Dataset entries
════════
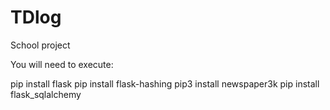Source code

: # TDlog

School project

You will need to execute:

pip install flask
pip install flask-hashing
pip3 install newspaper3k
pip install flask_sqlalchemy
════════
Problem details: Please repeat all of the data exactly, excluding images.

Answer space:
Source code

: # TDlog

School project

You will need to execute:

pip install flask
pip install flask-hashing
pip3 install newspaper3k
pip install flask_sqlalchemy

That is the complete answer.